**Brief**
Copy exactly the lines of the records below, and only those lines, beginning with the line that contains "experimentos, dentre os" and ending with the line that contains "de tais interações".

**Dataset entries**
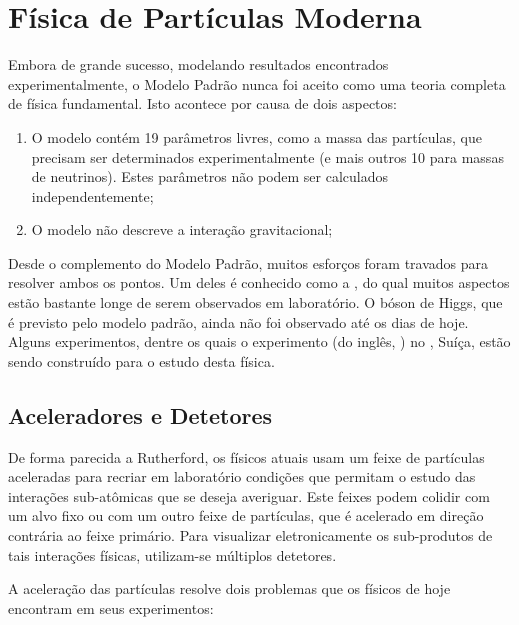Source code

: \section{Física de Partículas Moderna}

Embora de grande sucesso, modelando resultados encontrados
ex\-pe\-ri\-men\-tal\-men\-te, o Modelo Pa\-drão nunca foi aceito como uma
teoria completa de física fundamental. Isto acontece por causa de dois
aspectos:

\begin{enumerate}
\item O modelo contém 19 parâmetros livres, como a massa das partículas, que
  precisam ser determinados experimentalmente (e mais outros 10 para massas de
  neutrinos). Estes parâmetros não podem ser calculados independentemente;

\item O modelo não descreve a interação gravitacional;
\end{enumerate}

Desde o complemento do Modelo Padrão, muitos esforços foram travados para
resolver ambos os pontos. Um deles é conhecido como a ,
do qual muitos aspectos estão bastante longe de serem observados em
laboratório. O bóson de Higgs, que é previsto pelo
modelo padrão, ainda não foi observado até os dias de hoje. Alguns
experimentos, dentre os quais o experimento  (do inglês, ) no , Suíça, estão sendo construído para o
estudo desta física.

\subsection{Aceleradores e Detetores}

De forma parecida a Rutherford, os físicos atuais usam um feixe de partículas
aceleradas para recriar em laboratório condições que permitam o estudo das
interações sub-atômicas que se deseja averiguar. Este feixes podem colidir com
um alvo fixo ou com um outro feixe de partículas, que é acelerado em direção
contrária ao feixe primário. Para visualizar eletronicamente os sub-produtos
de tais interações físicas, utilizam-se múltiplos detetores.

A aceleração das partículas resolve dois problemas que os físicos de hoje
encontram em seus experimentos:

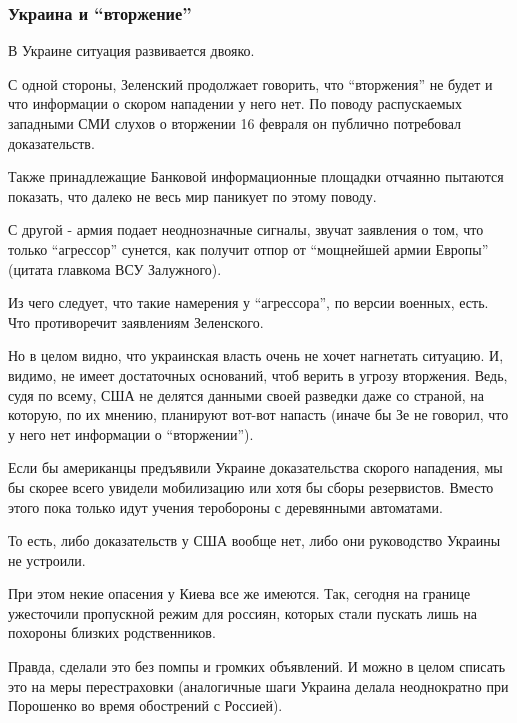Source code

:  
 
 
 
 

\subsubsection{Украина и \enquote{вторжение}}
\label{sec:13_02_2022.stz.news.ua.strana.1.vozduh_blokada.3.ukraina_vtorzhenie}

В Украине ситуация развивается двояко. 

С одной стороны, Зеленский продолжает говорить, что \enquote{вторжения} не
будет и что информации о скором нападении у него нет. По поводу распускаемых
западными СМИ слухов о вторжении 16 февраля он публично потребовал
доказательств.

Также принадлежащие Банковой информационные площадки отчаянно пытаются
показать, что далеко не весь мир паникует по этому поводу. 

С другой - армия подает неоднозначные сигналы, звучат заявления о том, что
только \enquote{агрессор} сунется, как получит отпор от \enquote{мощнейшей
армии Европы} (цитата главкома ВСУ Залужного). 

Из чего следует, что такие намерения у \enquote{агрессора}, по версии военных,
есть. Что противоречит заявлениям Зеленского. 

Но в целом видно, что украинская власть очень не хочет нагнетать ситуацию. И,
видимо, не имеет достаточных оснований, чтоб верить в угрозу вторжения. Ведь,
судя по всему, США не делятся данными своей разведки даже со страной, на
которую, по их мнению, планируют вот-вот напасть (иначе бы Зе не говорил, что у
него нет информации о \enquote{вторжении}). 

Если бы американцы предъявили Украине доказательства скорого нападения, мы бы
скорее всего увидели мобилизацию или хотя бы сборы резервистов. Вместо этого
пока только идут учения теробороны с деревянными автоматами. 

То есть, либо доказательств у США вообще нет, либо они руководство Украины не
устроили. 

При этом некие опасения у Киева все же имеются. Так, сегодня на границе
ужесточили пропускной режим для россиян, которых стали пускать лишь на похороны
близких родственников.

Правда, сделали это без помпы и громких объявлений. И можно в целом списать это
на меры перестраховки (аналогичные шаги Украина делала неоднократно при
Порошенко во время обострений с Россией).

--

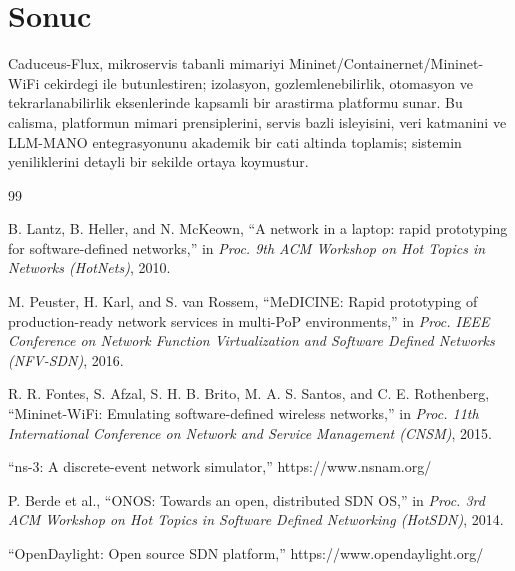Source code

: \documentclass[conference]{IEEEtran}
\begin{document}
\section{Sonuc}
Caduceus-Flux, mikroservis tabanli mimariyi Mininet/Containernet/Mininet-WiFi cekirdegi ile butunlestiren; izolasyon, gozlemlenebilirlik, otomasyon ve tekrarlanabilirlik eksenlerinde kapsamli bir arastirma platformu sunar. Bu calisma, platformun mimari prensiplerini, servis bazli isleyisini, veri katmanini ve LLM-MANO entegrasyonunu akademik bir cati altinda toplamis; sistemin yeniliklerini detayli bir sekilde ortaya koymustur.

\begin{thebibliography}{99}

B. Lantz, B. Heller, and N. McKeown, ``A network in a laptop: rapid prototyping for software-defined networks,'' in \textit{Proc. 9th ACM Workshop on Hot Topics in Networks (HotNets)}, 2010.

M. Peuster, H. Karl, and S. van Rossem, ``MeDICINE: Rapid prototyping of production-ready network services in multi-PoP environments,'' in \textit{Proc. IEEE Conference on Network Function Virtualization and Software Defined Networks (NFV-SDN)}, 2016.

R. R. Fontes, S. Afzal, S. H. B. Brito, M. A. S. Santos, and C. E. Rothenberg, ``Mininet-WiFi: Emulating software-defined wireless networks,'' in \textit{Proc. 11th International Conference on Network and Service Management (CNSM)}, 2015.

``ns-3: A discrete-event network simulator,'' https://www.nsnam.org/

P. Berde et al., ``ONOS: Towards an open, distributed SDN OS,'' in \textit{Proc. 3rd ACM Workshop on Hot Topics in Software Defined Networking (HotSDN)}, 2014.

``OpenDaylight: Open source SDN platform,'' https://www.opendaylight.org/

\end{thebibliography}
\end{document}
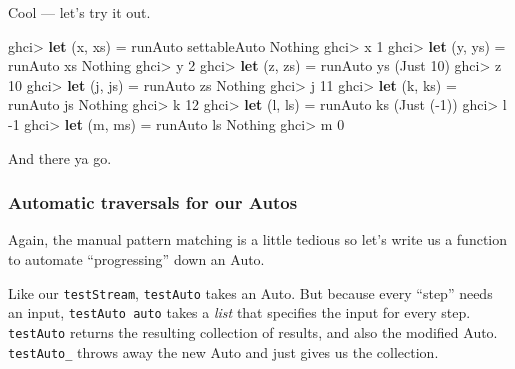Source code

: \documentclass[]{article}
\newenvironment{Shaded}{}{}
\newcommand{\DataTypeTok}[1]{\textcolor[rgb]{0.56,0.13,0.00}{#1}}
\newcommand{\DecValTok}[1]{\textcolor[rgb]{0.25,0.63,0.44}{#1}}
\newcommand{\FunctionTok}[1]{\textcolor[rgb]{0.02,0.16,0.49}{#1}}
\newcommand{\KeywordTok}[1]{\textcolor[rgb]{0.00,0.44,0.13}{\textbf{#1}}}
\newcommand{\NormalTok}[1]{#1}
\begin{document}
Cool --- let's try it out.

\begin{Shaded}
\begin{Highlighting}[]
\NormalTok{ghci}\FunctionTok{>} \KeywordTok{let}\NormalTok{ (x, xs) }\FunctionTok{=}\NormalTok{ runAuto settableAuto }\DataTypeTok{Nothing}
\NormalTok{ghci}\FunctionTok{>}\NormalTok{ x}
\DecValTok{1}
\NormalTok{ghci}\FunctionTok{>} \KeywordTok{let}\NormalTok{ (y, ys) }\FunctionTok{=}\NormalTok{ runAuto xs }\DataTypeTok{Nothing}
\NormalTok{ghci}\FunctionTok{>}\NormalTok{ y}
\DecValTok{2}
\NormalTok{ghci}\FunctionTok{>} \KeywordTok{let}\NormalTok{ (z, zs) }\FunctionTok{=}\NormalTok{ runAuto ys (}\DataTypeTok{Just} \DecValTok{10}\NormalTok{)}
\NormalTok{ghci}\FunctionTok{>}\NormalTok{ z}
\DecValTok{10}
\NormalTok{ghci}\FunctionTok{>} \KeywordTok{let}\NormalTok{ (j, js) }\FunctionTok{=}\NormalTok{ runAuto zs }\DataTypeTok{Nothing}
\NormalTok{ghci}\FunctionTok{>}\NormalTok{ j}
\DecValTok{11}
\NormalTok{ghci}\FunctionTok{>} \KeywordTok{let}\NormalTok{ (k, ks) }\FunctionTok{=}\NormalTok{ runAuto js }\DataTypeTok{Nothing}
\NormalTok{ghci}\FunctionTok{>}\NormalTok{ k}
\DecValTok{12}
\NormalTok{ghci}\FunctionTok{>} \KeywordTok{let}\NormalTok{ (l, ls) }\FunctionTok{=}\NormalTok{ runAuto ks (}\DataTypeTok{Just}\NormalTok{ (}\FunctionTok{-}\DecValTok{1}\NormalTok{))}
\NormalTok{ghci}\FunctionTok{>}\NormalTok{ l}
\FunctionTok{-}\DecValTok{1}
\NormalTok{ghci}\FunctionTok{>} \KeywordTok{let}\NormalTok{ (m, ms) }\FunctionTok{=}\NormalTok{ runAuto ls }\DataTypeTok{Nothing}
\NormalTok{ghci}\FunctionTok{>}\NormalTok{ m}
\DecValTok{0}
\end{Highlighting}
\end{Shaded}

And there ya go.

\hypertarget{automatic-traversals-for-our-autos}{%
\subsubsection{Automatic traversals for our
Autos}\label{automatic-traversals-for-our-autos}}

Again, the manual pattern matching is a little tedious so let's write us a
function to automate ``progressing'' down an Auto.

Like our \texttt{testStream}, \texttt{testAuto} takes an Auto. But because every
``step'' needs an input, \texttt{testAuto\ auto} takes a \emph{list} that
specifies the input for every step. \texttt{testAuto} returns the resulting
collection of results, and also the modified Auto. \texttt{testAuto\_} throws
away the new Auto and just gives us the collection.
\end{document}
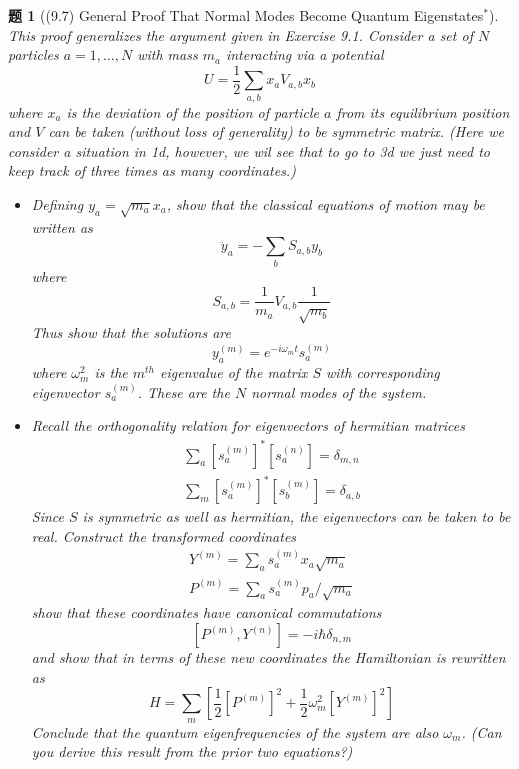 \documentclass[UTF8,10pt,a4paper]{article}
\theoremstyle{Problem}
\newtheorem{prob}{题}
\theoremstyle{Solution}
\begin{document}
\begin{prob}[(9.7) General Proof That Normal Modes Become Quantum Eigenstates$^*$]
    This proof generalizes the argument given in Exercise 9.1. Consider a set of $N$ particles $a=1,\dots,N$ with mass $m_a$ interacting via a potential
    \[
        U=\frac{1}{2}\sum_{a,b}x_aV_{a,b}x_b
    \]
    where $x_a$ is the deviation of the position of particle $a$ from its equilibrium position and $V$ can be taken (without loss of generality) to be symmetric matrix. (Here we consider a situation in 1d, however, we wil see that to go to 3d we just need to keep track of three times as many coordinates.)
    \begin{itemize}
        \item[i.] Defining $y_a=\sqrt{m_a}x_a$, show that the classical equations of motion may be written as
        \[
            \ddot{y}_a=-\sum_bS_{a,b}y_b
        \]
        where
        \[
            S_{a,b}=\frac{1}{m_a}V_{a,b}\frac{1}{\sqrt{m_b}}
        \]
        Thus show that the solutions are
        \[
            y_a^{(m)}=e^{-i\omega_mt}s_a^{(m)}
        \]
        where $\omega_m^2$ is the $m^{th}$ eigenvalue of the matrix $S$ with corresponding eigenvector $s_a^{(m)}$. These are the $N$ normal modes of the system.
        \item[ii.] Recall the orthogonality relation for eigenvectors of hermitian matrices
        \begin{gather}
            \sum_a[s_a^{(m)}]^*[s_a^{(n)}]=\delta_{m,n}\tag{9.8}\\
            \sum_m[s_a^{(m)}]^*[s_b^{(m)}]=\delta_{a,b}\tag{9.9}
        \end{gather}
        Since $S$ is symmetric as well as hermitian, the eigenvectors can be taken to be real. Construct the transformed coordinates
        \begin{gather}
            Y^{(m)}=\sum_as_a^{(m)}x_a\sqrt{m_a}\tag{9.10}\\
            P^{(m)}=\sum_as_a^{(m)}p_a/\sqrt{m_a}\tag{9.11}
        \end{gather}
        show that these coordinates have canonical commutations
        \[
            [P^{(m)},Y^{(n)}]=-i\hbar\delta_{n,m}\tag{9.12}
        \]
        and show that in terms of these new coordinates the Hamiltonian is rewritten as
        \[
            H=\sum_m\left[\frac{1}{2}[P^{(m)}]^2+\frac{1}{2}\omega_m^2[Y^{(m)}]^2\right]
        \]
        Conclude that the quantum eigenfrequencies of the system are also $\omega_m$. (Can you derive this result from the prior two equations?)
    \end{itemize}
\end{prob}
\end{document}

**Final answer**
experimentos, dentre os quais o experimento  (do inglês, ) no , Suíça, estão sendo construído para o
estudo desta física.

\subsection{Aceleradores e Detetores}

De forma parecida a Rutherford, os físicos atuais usam um feixe de partículas
aceleradas para recriar em laboratório condições que permitam o estudo das
interações sub-atômicas que se deseja averiguar. Este feixes podem colidir com
um alvo fixo ou com um outro feixe de partículas, que é acelerado em direção
contrária ao feixe primário. Para visualizar eletronicamente os sub-produtos
de tais interações físicas, utilizam-se múltiplos detetores.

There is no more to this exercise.